In Europe, Google is getting their clocks cleaned by a government trying to impose the right to be forgotten upon them. The European Commission appears to be trying to balance this right with other rights, but one thing should remain clear: Everything you do on the internet is permanent. Everything.
Everything is cached somewhere. Data is archived, often in multiple places. Want to put a selfie up on Facebook with you posed nude in a lampshade at a party? In a few months, your friends will forget. Pinterest? Stumbled-upon? Twitter? They never forget. There is also the Internet Archive. At least you had a lampshade on.
I think that the right to be forgotten needs to be balanced with the right to have the facts correct. I have the right to ensure that the information posted about me is accurate, timely and relevant. That's it. There is no right to be forgotten. There never was because this isn't just the internet. The internet is where human culture lives, worldwide, forever, as long as there is electricity, storage and processing power, there will be the internet.
Remove yourself from the internet and the culture dies a little. We all have a right to be a part of that culture. We also have a right to remember you, with all of your faults and defects of character, as well as your strengths and gifts. The right to be forgotten does not outweigh the right for the rest of us to remember you.
For the young people out there who think they're immortal, hey, you might be immortal, but the internet will outlive you. The internet will change, it will grow, it will morph, but it will still be a worldwide network with a long-lived memory. Whatever you do, say, or record, if it gets on the internet, it stays on the internet until everyone who has a copy decides to pull it down.
Who has a copy? Who knows? How many? There is no way to know. Just ask Barbara Streisand about that gorgeous shot of her house, you know, the one she wanted removed from the internet? Yeah, that one.

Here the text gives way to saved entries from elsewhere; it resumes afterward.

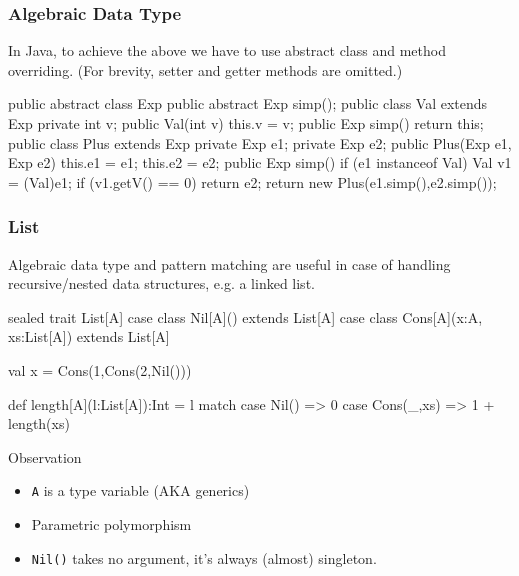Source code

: \documentclass{beamer}
\newcommand{\ignore}[1]{}
\newcommand{\beb}{\begin{exampleblock}}
\newcommand{\eeb}{\end{exampleblock}}
\begin{document}
\begin{frame}[fragile]
\frametitle{Algebraic Data Type} 
In Java, to achieve the above we have to use abstract class and method
overriding. (For brevity, setter and getter methods are omitted.)
{\scriptsize
\beb{}
\begin{code}
public abstract class Exp { public abstract Exp simp(); }
public class Val extends Exp {
  private int v;
  public Val(int v) { this.v = v; }
  public Exp simp() { return this; }
}
public class Plus extends Exp {
  private Exp e1;  private Exp e2;
  public Plus(Exp e1, Exp e2) { 
    this.e1 = e1; this.e2 = e2;
  }
  public Exp simp() {
    if (e1 instanceof Val) {
      Val v1 = (Val)e1;
      if (v1.getV() == 0) { return e2; }
    }
    return new Plus(e1.simp(),e2.simp());
  }
}
\end{code}
\eeb
}
\end{frame}



\ignore{
\begin{frame}[fragile]
\frametitle{Algebraic Data Type}
\beb{}
\begin{code}
def simpFix(e:Exp):Exp = {
   val e2 = simp(e)
   if (e == e2) {
      e
   } 
   else {
      simpFix(e2)
   }
}
\end{code}
\eeb
\end{frame}
}


\begin{frame}[fragile]
\frametitle{List}
Algebraic data type and pattern matching are useful in case of
handling recursive/nested data structures, e.g. a linked list.
\beb{}
\begin{code}
sealed trait List[A]
case class Nil[A]() extends List[A]
case class Cons[A](x:A, xs:List[A]) extends List[A]

val x = Cons(1,Cons(2,Nil()))

def length[A](l:List[A]):Int = l match {
   case Nil() => 0
   case Cons(_,xs) => 1 + length(xs)
}
\end{code}
\eeb
Observation
\begin{itemize}
 \item {\tt A} is a type variable (AKA generics)
 \item Parametric polymorphism
 \item {\tt Nil()} takes no argument, it's always (almost) singleton. 
\end{itemize}
\end{frame}
\end{document}
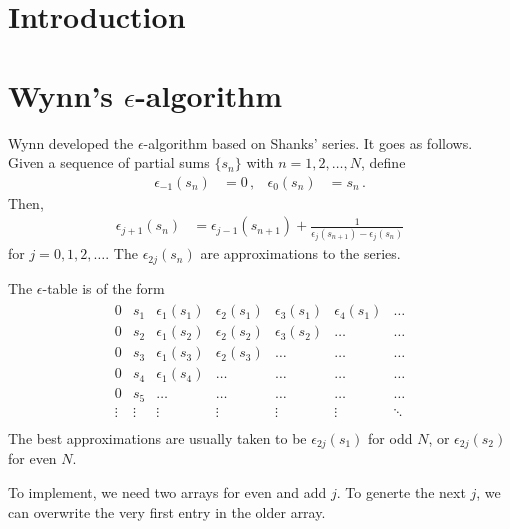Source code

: \documentclass{article}
\begin{document}
\section{Introduction}
\cite{Cohen+:doi:10.1080/10586458.2000.10504632}

\section{Wynn's $\epsilon$-algorithm}
Wynn \cite{Wynn:10.2307/2002183} developed the $\epsilon$-algorithm based on
Shanks' series. It goes as follows. Given a sequence of partial sums
$\{s_n\}$ with $n=1,2,\ldots,N$, define
\begin{align}
  \epsilon_{-1}(s_n) &= 0\,, &
  \epsilon_{0}(s_n) &= s_n\,.
\end{align}
Then,
\begin{align}
  \epsilon_{j+1}(s_n)
  &=
  \epsilon_{j-1}(s_{n+1})
  + \frac{1}{\epsilon_j(s_{n+1}) - \epsilon_j(s_n)}
\end{align}
for $j=0,1,2,\ldots$. The $\epsilon_{2j}(s_n)$ are approximations to the
series.

The $\epsilon$-table is of the form
\begin{align}
  \begin{matrix}
    0 & s_1 & \epsilon_1(s_1) & \epsilon_2(s_1) & \epsilon_3(s_1) & \epsilon_4(s_1) & \ldots \\
    0 & s_2 & \epsilon_1(s_2) & \epsilon_2(s_2) & \epsilon_3(s_2) & \ldots & \ldots \\
    0 & s_3 & \epsilon_1(s_3) & \epsilon_2(s_3) & \ldots & \ldots & \ldots \\
    0 & s_4 & \epsilon_1(s_4) & \ldots & \ldots & \ldots & \ldots \\
    0 & s_5 & \ldots & \ldots & \ldots & \ldots & \ldots \\
    \vdots & \vdots & \vdots & \vdots & \vdots & \vdots & \ddots \\
  \end{matrix}
\end{align}
The best approximations are usually taken to be $\epsilon_{2j}(s_1)$ for odd
$N$, or $\epsilon_{2j}(s_2)$ for even $N$.

To implement, we need two arrays for even and add $j$. To generte the next
$j$, we can overwrite the very first entry in the older array.




\end{document}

This is why I never put something up on the internet unless I'm absolutely sure I want it there. Everyone needs to think this way. It's not about having something to hide, rather, it's about acknowledging that there is a balance to strike between privacy and publicity. Every human needs privacy. If we look hard enough, we can find it. If we're lucky, we have friends and family who respect our right to privacy by not putting stuff up on the internet that we don't want on there.
But the second we put something up there, countless servers are ready to store that information, and transfer it, worldwide as the case may be, everywhere. Whether you like it or not, the internet has become a repository of human consciousness for everyone connected. What you put into it and get out of it is your choice.
Like any powerful tool, you must use it with care and respect for both edges.